Dr. Peter de B. Harrington

Dr. Peter de B. Harrington authored an article on “Enhanced zippy restricted Boltzmann machine for feature expansion and improved classification of analytical data” in the Journal of Chemometrics.

“Restricted Boltzmann machines are a component of deep learning, and many people think that they are limited to “big data” for which the number of objects is large compared with the number of measurements or variables by factor of 1 million or greater. However, RBMs can work quite well for smaller dataset sizes that are typically encountered by analytical chemists,” says Harrington, Professor of Chemistry & Biochemistry at Ohio University.

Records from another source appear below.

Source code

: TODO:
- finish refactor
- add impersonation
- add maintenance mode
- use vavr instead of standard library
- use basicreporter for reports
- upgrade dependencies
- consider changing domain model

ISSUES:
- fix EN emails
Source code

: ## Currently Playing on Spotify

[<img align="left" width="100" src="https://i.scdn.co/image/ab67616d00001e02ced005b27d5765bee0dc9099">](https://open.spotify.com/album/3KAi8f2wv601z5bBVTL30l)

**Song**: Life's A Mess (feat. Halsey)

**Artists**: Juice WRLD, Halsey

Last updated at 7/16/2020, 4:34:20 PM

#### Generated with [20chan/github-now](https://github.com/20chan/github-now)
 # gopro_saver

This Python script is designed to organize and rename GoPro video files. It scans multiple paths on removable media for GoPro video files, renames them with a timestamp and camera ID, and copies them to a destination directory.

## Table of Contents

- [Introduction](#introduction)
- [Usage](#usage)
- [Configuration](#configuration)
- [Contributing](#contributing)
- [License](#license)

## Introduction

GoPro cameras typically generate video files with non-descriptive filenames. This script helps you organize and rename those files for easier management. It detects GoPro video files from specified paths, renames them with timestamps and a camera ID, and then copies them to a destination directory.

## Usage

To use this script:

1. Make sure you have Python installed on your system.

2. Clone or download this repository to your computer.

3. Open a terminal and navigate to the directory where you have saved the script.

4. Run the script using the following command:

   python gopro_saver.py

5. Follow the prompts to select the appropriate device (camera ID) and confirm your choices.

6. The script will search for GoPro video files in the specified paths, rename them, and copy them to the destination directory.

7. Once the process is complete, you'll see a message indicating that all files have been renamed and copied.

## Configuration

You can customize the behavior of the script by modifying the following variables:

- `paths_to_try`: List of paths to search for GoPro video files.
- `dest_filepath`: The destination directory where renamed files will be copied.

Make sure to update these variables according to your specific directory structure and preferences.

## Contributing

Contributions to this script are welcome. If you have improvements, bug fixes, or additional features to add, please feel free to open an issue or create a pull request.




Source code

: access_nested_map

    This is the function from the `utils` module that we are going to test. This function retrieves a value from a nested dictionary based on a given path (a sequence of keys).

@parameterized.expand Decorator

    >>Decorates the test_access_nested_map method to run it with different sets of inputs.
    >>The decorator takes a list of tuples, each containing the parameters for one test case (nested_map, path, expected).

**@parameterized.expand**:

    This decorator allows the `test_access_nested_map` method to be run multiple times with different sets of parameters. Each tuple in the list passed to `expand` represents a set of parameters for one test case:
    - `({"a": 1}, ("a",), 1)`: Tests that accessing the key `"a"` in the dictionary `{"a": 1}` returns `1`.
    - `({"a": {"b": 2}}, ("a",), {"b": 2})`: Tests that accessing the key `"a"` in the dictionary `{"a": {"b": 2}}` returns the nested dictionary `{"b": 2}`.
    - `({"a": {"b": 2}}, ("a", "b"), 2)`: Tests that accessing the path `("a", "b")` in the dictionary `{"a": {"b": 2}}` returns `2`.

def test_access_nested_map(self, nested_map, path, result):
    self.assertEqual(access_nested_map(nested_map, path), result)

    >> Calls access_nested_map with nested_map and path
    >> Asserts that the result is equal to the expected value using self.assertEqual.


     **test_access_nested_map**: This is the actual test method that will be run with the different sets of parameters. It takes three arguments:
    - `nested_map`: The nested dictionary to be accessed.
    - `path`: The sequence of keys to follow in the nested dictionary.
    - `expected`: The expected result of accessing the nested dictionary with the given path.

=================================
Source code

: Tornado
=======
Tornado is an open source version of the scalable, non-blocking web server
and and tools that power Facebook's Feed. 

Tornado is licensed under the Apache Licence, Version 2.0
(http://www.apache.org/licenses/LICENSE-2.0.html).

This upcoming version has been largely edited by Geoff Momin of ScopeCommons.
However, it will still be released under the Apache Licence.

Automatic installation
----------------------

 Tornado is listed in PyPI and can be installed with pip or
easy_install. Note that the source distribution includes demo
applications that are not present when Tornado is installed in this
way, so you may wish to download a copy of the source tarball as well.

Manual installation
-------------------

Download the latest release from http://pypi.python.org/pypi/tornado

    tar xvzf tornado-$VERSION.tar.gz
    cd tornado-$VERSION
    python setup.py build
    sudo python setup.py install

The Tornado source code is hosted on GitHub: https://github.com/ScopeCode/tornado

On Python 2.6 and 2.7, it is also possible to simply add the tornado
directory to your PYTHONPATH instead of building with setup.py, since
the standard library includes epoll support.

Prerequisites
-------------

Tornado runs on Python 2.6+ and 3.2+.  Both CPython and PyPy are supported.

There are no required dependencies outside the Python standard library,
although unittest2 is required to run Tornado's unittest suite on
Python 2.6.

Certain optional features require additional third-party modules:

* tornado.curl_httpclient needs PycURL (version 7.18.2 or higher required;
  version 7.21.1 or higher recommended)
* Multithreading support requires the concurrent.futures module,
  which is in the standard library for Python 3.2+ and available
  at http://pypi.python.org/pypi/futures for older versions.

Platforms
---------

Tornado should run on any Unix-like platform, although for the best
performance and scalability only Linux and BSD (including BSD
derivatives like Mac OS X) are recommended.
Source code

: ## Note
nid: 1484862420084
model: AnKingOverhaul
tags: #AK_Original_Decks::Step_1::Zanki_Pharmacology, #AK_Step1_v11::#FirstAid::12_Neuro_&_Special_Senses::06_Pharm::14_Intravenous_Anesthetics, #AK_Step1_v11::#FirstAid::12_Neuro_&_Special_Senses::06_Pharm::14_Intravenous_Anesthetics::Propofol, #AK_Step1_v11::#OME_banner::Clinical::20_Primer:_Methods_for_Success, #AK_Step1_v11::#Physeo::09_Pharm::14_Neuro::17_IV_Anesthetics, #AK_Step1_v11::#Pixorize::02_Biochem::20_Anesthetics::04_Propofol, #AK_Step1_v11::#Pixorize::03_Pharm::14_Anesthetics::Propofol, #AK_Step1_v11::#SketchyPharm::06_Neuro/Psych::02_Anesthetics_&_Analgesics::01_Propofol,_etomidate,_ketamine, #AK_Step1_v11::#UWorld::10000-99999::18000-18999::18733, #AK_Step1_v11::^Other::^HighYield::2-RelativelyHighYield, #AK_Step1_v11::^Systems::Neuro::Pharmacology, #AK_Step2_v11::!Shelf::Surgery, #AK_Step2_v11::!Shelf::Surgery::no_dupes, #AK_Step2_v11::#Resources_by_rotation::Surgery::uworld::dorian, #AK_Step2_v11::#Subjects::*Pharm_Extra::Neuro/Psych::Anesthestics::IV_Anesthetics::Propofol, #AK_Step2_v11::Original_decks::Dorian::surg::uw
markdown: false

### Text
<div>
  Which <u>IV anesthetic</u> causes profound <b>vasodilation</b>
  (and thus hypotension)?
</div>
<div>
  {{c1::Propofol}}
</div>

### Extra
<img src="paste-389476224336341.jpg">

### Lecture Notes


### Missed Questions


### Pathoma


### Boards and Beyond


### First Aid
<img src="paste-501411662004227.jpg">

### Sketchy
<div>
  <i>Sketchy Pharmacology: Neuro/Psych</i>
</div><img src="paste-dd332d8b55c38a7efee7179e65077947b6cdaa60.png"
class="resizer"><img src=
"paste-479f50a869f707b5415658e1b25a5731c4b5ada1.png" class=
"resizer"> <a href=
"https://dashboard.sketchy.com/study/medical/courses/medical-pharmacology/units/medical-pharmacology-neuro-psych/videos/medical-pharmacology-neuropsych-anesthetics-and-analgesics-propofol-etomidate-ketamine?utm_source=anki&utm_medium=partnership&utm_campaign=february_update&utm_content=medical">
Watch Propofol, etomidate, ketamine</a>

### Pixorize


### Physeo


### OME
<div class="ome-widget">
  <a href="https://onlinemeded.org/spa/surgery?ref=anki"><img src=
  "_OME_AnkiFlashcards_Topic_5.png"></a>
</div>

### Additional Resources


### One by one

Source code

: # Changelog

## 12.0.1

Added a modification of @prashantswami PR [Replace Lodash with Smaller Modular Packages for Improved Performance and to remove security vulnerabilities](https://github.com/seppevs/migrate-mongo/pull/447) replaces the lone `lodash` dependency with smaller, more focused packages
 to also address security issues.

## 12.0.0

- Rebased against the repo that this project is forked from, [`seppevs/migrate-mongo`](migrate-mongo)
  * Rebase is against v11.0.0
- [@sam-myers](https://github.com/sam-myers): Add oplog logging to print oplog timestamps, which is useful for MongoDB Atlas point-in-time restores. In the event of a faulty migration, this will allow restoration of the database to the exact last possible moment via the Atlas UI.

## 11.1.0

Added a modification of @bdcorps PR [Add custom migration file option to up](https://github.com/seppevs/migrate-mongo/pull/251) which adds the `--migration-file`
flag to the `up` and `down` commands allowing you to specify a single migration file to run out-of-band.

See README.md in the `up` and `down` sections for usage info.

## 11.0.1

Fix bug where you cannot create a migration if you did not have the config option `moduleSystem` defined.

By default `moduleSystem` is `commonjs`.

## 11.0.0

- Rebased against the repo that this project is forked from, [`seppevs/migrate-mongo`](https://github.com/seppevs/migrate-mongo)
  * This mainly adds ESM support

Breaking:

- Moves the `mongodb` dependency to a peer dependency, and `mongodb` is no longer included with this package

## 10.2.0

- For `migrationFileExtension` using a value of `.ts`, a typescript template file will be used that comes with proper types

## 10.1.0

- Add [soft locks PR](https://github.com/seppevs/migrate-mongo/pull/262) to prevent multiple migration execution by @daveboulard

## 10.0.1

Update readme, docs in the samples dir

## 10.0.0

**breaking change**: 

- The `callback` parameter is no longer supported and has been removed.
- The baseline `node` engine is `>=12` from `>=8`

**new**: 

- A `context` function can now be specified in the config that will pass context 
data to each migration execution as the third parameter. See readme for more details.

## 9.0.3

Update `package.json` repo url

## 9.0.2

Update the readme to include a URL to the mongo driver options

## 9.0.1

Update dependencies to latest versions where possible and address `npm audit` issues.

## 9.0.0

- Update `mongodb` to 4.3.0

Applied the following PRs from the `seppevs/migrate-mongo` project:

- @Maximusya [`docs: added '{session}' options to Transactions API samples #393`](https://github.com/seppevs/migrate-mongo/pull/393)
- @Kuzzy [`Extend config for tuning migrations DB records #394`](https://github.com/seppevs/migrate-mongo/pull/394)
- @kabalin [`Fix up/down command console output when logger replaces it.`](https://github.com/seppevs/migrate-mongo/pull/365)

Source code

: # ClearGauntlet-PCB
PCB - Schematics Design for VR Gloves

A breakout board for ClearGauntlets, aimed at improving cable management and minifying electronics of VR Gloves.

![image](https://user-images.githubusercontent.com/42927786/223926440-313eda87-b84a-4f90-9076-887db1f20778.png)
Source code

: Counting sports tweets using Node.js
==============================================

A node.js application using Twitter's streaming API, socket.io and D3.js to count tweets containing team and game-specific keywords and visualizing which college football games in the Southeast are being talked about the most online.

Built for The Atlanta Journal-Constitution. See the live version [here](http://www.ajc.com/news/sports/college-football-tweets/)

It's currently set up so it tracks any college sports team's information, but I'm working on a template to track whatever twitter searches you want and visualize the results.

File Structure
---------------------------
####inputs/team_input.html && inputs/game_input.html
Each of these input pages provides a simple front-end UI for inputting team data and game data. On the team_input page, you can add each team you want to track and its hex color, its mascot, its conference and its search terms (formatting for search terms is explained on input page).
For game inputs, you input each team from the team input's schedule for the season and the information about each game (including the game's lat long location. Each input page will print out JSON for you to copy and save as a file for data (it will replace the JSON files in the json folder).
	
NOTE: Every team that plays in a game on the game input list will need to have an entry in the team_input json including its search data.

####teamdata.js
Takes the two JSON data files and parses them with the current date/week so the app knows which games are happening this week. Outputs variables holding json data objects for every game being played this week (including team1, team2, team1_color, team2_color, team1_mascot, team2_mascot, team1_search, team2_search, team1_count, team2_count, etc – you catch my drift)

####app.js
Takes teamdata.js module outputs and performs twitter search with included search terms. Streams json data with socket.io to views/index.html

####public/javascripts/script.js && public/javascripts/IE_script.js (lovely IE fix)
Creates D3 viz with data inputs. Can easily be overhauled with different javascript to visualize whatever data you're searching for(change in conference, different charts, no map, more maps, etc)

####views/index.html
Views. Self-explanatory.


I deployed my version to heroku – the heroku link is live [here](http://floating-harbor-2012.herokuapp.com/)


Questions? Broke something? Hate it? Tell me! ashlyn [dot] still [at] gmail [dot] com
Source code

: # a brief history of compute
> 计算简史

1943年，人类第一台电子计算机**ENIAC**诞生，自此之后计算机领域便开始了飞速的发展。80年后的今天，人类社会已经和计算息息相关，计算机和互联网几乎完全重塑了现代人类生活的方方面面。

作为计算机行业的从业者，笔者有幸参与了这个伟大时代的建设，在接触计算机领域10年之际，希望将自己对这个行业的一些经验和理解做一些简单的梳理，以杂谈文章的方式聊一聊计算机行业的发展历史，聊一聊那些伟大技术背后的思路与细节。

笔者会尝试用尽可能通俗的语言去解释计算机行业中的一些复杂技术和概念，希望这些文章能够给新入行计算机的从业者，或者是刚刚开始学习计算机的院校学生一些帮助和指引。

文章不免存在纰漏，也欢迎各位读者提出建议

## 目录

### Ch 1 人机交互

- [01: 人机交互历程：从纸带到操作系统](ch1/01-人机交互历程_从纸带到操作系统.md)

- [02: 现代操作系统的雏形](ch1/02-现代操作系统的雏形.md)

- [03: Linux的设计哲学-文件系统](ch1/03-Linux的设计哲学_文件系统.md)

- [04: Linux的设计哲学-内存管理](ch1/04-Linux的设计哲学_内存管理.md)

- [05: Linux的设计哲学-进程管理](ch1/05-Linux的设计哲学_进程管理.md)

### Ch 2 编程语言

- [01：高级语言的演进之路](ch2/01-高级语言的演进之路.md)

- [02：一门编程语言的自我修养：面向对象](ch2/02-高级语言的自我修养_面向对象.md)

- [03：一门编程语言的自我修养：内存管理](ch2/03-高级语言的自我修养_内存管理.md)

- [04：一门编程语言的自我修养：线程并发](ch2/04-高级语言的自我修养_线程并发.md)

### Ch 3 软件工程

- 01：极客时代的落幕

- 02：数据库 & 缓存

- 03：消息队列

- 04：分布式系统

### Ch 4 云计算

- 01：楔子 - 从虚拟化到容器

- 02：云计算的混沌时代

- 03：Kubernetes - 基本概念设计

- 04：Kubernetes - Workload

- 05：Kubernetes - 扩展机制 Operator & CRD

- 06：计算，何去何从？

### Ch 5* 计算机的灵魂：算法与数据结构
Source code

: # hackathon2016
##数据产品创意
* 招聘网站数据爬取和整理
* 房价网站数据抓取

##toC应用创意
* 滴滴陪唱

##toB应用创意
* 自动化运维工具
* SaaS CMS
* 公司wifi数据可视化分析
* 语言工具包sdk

“The goal of our research is to develop algorithms that are robust and easy to use,” Harrington says.

He devised the enhanced zippy RBM (EZRBM) as a “general‐purpose RBM that can accept real‐valued inputs with good convergence properties and robust behavior with respect to tuning the parameters.”

Harrington wrote the code in MathWorks MATLAB 2018a and performed his calculation on a home‐built PC with an Intel processor. The operating system was Microsoft Windows 10 Enterprise.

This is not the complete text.